One of the benefits of basing an API on schemas is the ability to use code generators. Generated code can have some disadvantages like generating hard to understand code and difficulties in customizing a request beyond what the generated code allows. Personally, in many cases, I find manually written code to more elegant. However, for schema-based code, code generation is a tool that can quickly and consistently build good solutions.

Generated code should be consistent across all API requests and responses. Therefore, once a request is made and a response is processed, the usage knowledge should apply to all requests and responses. If there is a bug in the generated code, a fix can be consistently applied to all of the applicable code. Furthermore, if there is a need for clients in different programming languages, code generation can ensure that all languages are able to get access to the new APIs with minimal effort. In effect, a code generator can be a codification of how clients should interact with an API.

Code generation applies to more than code for APIs, but it is especially suited to API client SDKs. Client SDKs are tedious to maintain, and eventually maintaining multiple programming language bindings will be required (if not immediately, eventually). Schemas can help maintain and verify API behavior but generating code can ensure a consistency from the clients as well. When a new API needs to be exposed, instead of an engineer having to recall how to write the SDK code (and keep the code consistent with the rest of the SDK), the code generator can be given the schema and output the code.

In API SDKs, there is usually a base protocol client such as a HTTP client. The client can be coded manually and expose unique features per platform. The generated code is usually the requests, responses, and domain specific objects.

The generated code can also be generated in a way to allow custom protocol clients to use the code. Therefore, the code can still be of some value where someone wants to quickly interact with the API but wants to customize the protocol behavior. Imagine an app that has specific requirements for timeouts or an app that needs to use a specific pool of HTTP clients for outbound requests. If the generated code is not coupled with the protocol client, it can still possibly be used to serialize/deserialize the request/response.

While I’ve not had a strong preference towards code generation in the past, code generation can be a great tool, especially when API SDKs are needed.

While a successful 2xx HTTP response is what most clients should look for, additional metadata is usually included in the HTTP response. For instance, a correlation ID can be provided.

A correlation ID is useful in identifying a request. It is commonly used where the initial API endpoint (usually a load balancer or a request router) creates an ID, and then the ID is propagated throughout the service’s systems (e.g. when calling downstream internal services). Logs and metrics can use the correlation ID as part of their context, so it is easy to lookup related logs/metrics using the correlation ID. In effect, the correlation ID can be used to trace a request’s execution path across service boundaries. The correlation ID may be propagated to the initial client as part of the HTTP response.

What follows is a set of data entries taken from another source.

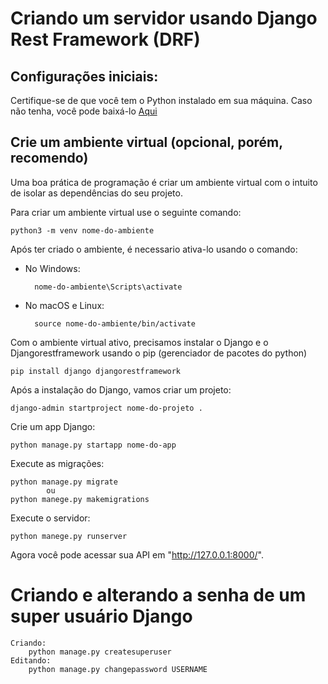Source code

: # Criando um servidor usando Django Rest Framework (DRF)

## Configurações iniciais:
Certifique-se de que você tem o Python instalado em sua máquina. Caso não tenha, você pode baixá-lo [Aqui](https://www.python.org/downloads/.)

## Crie um ambiente virtual (opcional, porém, recomendo)

Uma boa prática de programação é criar um ambiente virtual com o intuito de isolar as dependências do seu projeto. 

Para criar um ambiente virtual use o seguinte comando: 

    python3 -m venv nome-do-ambiente

Após ter criado o ambiente, é necessario ativa-lo usando o comando:

- No Windows:

        nome-do-ambiente\Scripts\activate

- No macOS e Linux:

        source nome-do-ambiente/bin/activate

Com o ambiente virtual ativo, precisamos instalar o Django e o Djangorestframework usando o pip (gerenciador de pacotes do python)

    pip install django djangorestframework

Após a instalação do Django, vamos criar um projeto:

    django-admin startproject nome-do-projeto .

Crie um app Django:

    python manage.py startapp nome-do-app

Execute as migrações:

    python manage.py migrate
            ou
    python manege.py makemigrations

Execute o servidor:

    python manege.py runserver

Agora você pode acessar sua API em "http://127.0.0.1:8000/".  

# Criando e alterando a senha de um super usuário Django
    Criando:
        python manage.py createsuperuser
    Editando:
        python manage.py changepassword USERNAME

If you are operating a client to a third party service, it is generally benefical to store correlation IDs for a period of time. When there are issues with processing a request, giving the correlation ID can save time for you and the support team.

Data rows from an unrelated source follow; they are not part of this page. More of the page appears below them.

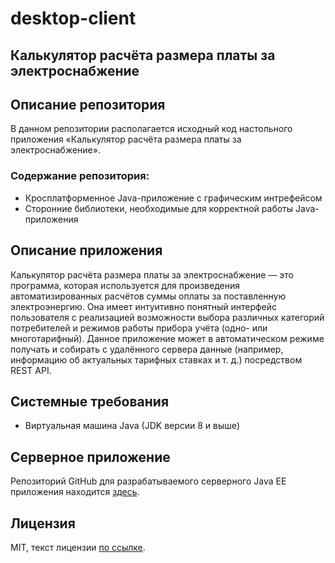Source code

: # desktop-client
## Калькулятор расчёта размера платы за электроснабжение

## Описание репозитория

В данном репозитории располагается исходный код настольного приложения «Калькулятор расчёта размера платы за электроснабжение».

### Содержание репозитория:
* Кросплатформенное Java-приложение с графическим интрефейсом
* Сторонние библиотеки, необходимые для корректной работы Java-приложения

## Описание приложения

Калькулятор расчёта размера платы за электроснабжение — это программа, которая используется для произведения автоматизированных расчётов суммы оплаты за поставленную электроэнергию. Она имеет интуитивно понятный интерфейс пользователя с реализацией возможности выбора различных категорий потребителей и режимов работы прибора учёта (одно- или многотарифный). Данное приложение может в автоматическом режиме получать и собирать с удалённого сервера данные (например, информацию об актуальных тарифных ставках и т. д.) посредством REST API.

## Системные требования

* Виртуальная машина Java (JDK версии 8 и выше)

## Серверное приложение
Репозиторий GitHub для разрабатываемого серверного Java EE приложения находится [здесь](https://github.com/project26usatu/server).

## Лицензия
MIT, текст лицензии [по ссылке](LICENSE).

Another tip is that you may want to keep correlation IDs for both failed requests and successful ones. There may be times when “successful” requests need to be investigated.

Correlation IDs are also commonly called request IDs, trace IDs, and debug IDs. While there are possible subtle distinctions, in the end, they are useful in isolating relevant data when communicating to a support or development team.

As a client to any API, you may be concentrating on a specific API endpoint and the documented request body and parameters. An important consideration though is looking for headers and other parameters that may be documented as being accepted across the entire API.

For instance, one very important header (which is not standardized) is an idempotency header. While RESTful APIs have conventions for dealing with idempotency, the practical reality is that many APIs today rely on an idempotency header, especially APIs involving payments or other forms of transactions. Each API also deals with idempotency slightly differently, but the general theory is that a request with the same idempotency header value should only be processed once. If the request was already processed, usually a cached response is returned. Some APIs require that the request body must be the same, so the specific details vary between APIs. See the PayPal documentation for examples.

It is easy to miss the general API details in the documentation. However, in order to have a successful API integration, it is critical to use parameters like the idempotency header when available.